IL N’Y A DONC FINALEMENT PAS TANT DE TRUCS NOUVEAUX que cela dans ce sujet et ces techniques. Après les avoir dénoncées, Foodwatch ne s’étend pas sur les réponses apportées par les industriels, elle signale juste qu’elles sont disponibles en fin d’article. Ces derniers évoquent, en chœur, des problèmes d’approvisionnement (pour les œufs notamment), de volatilité des prix (huile de tournesol) mais précisent que les changements de recettes se font dans le respect de la réglementation en vigueur… La façade est probablement sauve.

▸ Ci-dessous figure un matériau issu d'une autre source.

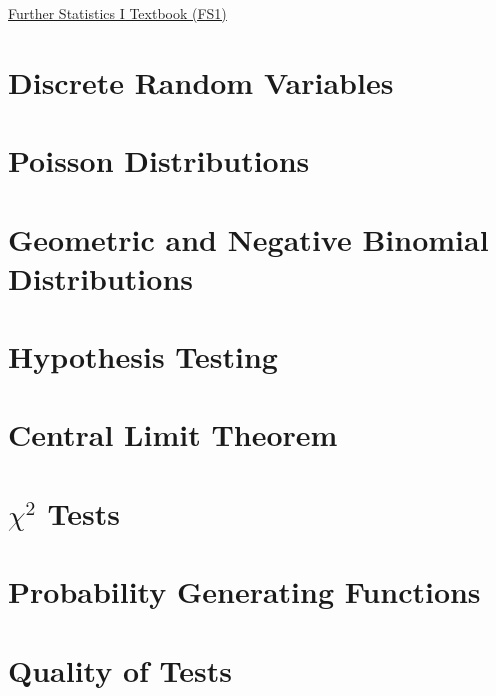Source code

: \href{https://drive.google.com/drive/folders/15jKq0jd-87l-vm9anlj5tpmQ6VRDbtiN}{\hypertarget{book:FS1}{Further Statistics I Textbook (FS1)}}

\section{Discrete Random Variables} \label{}
\newpage
\section{Poisson Distributions} \label{}
\newpage
\section{Geometric and Negative Binomial Distributions} \label{}
\newpage
\section{Hypothesis Testing} \label{}
\newpage
\section{Central Limit Theorem} \label{}
\newpage
\section{\texorpdfstring{$\chi^2$}{\textit{χ}²} Tests} \label{}
\newpage
\section{Probability Generating Functions} \label{}
\newpage
\section{Quality of Tests} \label{}
\newpage
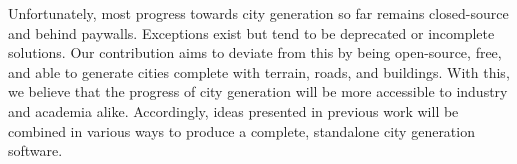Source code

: Unfortunately, most progress towards city generation so far remains closed-source and behind paywalls.
Exceptions exist but tend to be deprecated or incomplete solutions.
Our contribution aims to deviate from this by being open-source, free, and able to generate cities complete with terrain, roads, and buildings.
With this, we believe that the progress of city generation will be more accessible to industry and academia alike.
Accordingly, ideas presented in previous work will be combined in various ways to produce a complete, standalone city generation software.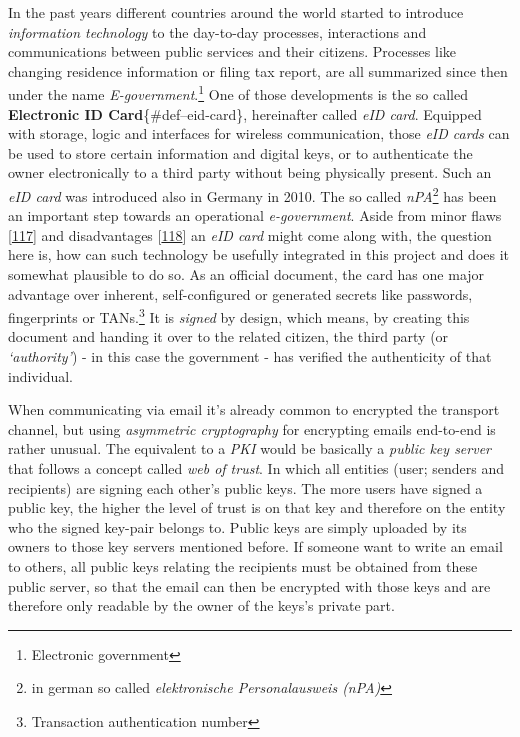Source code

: \documentclass[12pt,english,a4paper,titlepage,cleardoublepage=empty,dottedtoc]{report}
\begin{document}
In the past years different countries around the world started to
introduce \emph{information technology} to the day-to-day processes,
interactions and communications between public services and their
citizens. Processes like changing residence information or filing tax
report, are all summarized since then under the name
\emph{E-government}.\footnote{Electronic government} One of those
developments is the so called \textbf{Electronic ID
Card}\{\#def--eid-card\}, hereinafter called \emph{eID card}. Equipped
with storage, logic and interfaces for wireless communication, those
\emph{eID cards} can be used to store certain information and digital
keys, or to authenticate the owner electronically to a third party
without being physically present. Such an \emph{eID card} was introduced
also in Germany in 2010. The so called \emph{nPA}\footnote{in german so
  called \emph{elektronische Personalausweis (nPA)}} has been an
important step towards an operational \emph{e-government}. Aside from
minor flaws
{[}\protect\hyperlink{ref-web_2013_npa-sicherheitsdefizit}{117}{]} and
disadvantages
{[}\protect\hyperlink{ref-web_2014_test-qes-support-in-npa}{118}{]} an
\emph{eID card} might come along with, the question here is, how can
such technology be usefully integrated in this project and does it
somewhat plausible to do so. As an official document, the card has one
major advantage over inherent, self-configured or generated secrets like
passwords, fingerprints or TANs.\footnote{Transaction authentication
  number} It is \emph{signed} by design, which means, by creating this
document and handing it over to the related citizen, the third party (or
\emph{`authority'}) - in this case the government - has verified the
authenticity of that individual.

When communicating via email it's already common to encrypted the
transport channel, but using \emph{asymmetric cryptography} for
encrypting emails end-to-end is rather unusual. The equivalent to a
\emph{PKI} would be basically a \emph{public key server} that follows a
concept called \emph{web of trust}. In which all entities (user; senders
and recipients) are signing each other's public keys. The more users
have signed a public key, the higher the level of trust is on that key
and therefore on the entity who the signed key-pair belongs to. Public
keys are simply uploaded by its owners to those key servers mentioned
before. If someone want to write an email to others, all public keys
relating the recipients must be obtained from these public server, so
that the email can then be encrypted with those keys and are therefore
only readable by the owner of the keys's private part.
\end{document}
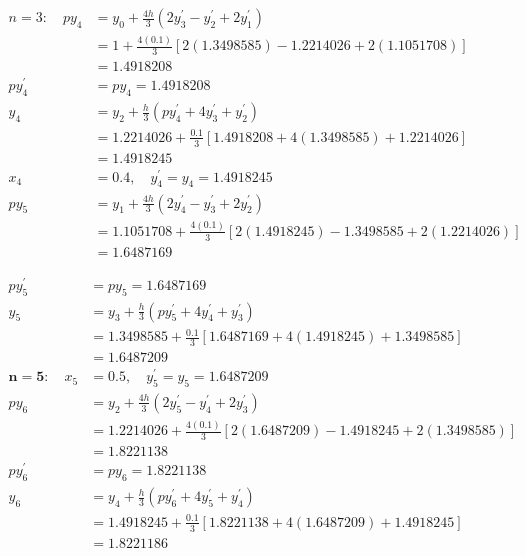 \documentclass[10pt]{article}
\begin{document}
$$
\begin{aligned}
n=3: \quad p y_{4} & =y_{0}+\frac{4 h}{3}\left(2 y_{3}^{\prime}-y_{2}^{\prime}+2 y_{1}^{\prime}\right) \\
& =1+\frac{4(0.1)}{3}[2(1.3498585)-1.2214026+2(1.1051708)] \\
& =1.4918208 \\
p y_{4}^{\prime} & =p y_{4}=1.4918208 \\
y_{4} & =y_{2}+\frac{h}{3}\left(p y_{4}^{\prime}+4 y_{3}^{\prime}+y_{2}^{\prime}\right) \\
& =1.2214026+\frac{0.1}{3}[1.4918208+4(1.3498585)+1.2214026] \\
& =1.4918245 \\
x_{4} & =0.4, \quad y_{4}^{\prime}=y_{4}=1.4918245 \\
p y_{5} & =y_{1}+\frac{4 h}{3}\left(2 y_{4}^{\prime}-y_{3}^{\prime}+2 y_{2}^{\prime}\right) \\
& =1.1051708+\frac{4(0.1)}{3}[2(1.4918245)-1.3498585+2(1.2214026)] \\
& =1.6487169
\end{aligned}
$$

$$
\begin{aligned}
p y_{5}^{\prime} & =p y_{5}=1.6487169 \\
y_{5} & =y_{3}+\frac{h}{3}\left(p y_{5}^{\prime}+4 y_{4}^{\prime}+y_{3}^{\prime}\right) \\
& =1.3498585+\frac{0.1}{3}[1.6487169+4(1.4918245)+1.3498585] \\
& =1.6487209 \\
\boldsymbol{n}=\mathbf{5}: \quad x_{5} & =0.5, \quad y_{5}^{\prime}=y_{5}=1.6487209 \\
p y_{6} & =y_{2}+\frac{4 h}{3}\left(2 y_{5}^{\prime}-y_{4}^{\prime}+2 y_{3}^{\prime}\right) \\
& =1.2214026+\frac{4(0.1)}{3}[2(1.6487209)-1.4918245+2(1.3498585)] \\
& =1.8221138 \\
p y_{6}^{\prime} & =p y_{6}=1.8221138 \\
y_{6} & =y_{4}+\frac{h}{3}\left(p y_{6}^{\prime}+4 y_{5}^{\prime}+y_{4}^{\prime}\right) \\
& =1.4918245+\frac{0.1}{3}[1.8221138+4(1.6487209)+1.4918245] \\
& =1.8221186
\end{aligned}
$$
\end{document}
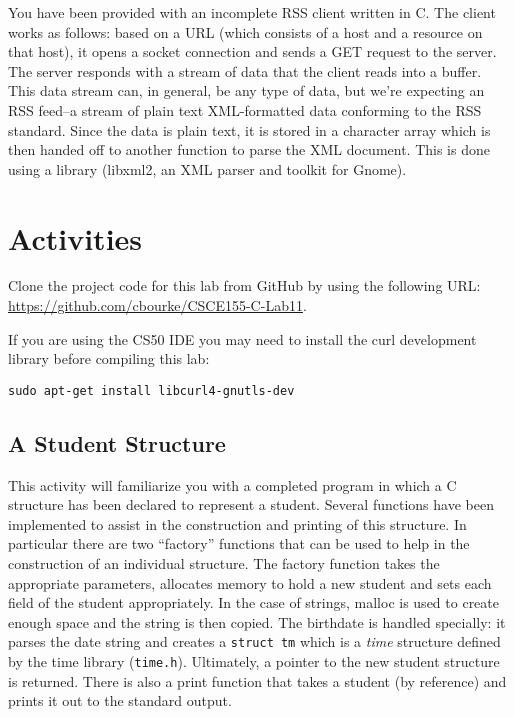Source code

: \documentclass[12pt]{scrartcl}
\begin{document}
You have been provided with an incomplete RSS client written in C.  
The client works as follows: based on a URL (which consists of a 
host and a resource on that host), it opens a socket connection and 
sends a GET request to the server.  The server responds with a 
stream of data that the client reads into a buffer.  This data stream 
can, in general, be any type of data, but we're expecting an RSS 
feed--a stream of plain text XML-formatted data conforming to the 
RSS standard.  Since the data is plain text, it is stored in a 
character array which is then handed off to another function 
to parse the XML document.  This is done using a library (libxml2, 
an XML parser and toolkit for Gnome).

\section{Activities}

Clone the project code for this lab from GitHub by using the following URL:
\url{https://github.com/cbourke/CSCE155-C-Lab11}.

If you are using the CS50 IDE you may need to install the curl development
library before compiling this lab:

\texttt{sudo apt-get install libcurl4-gnutls-dev}

\subsection{A Student Structure}

This activity will familiarize you with a completed program in which 
a C structure has been declared to represent a student.  Several 
functions have been implemented to assist in the construction and 
printing of this structure.  In particular there are two ``factory'' 
functions that can be used to help in the construction of an individual 
structure.  The factory function takes the appropriate parameters, 
allocates memory to hold a new student and sets each field of the 
student appropriately.  In the case of strings, malloc is used to create 
enough space and the string is then copied.  The birthdate is handled 
specially: it parses the date string and creates a \texttt{struct tm} 
which is a \emph{time} structure defined by the time library 
(\texttt{time.h}).  Ultimately, a pointer to the new student 
structure is returned.  There is also a print function that takes a 
student (by reference) and prints it out to the standard output.
\end{document}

Mais la question qui reste posée, c’est de savoir si les recettes vont revenir à leur format original une fois l’inflation revenue à des taux soutenables ?

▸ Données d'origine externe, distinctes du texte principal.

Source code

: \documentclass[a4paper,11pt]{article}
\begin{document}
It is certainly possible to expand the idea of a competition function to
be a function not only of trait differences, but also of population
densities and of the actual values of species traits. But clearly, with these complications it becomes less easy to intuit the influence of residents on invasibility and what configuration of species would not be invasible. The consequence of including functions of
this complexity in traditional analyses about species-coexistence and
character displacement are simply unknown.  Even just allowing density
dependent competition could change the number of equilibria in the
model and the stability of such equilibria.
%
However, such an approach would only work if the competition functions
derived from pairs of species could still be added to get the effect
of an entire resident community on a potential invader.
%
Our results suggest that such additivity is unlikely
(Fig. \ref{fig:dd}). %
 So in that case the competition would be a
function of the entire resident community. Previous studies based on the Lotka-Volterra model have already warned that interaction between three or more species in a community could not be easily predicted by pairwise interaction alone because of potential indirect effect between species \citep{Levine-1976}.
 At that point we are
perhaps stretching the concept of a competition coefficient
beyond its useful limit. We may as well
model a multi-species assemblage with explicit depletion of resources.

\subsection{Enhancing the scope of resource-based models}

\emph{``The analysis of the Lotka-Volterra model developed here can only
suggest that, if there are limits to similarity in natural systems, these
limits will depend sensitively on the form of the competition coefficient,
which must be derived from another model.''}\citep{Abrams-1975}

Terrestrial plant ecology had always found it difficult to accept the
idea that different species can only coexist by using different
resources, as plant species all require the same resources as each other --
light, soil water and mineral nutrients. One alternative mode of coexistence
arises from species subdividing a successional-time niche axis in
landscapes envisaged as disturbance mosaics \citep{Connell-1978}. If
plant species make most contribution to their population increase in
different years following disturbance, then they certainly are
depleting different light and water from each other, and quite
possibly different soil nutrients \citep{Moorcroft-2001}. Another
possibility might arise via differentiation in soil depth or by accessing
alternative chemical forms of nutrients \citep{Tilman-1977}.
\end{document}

RIEN N’EST MOINS SUR PARCE QUE PEUT-ETRE QUE D’ICI LA, les entreprises auront tâté de la greedflation, autre technique pour laquelle il s’agit de prétexter le poids de l’inflation pour augmenter ses prix alors que les coûts de production n’ont progressé qu’à la marge, si l’inflation repart. Bref, si elles reviennent de temps en temps sur le devant de la scène, ces astuces sont probablement vieilles comme le monde, au moins depuis qu’il fait commerce. Moi-même, pour que cette chronique atteigne le nombre de caractères nécessaires, n’ai-je pas procédé à des « copier-coller » de citations qui me permettent, pour le même prix, de gratter quelques minutes ? Charge peut-être à nous à être plus attentifs aux étiquettes qui embarquent les informations destinées à éclairer nos choix. Mais que peu d’entre nous lisent.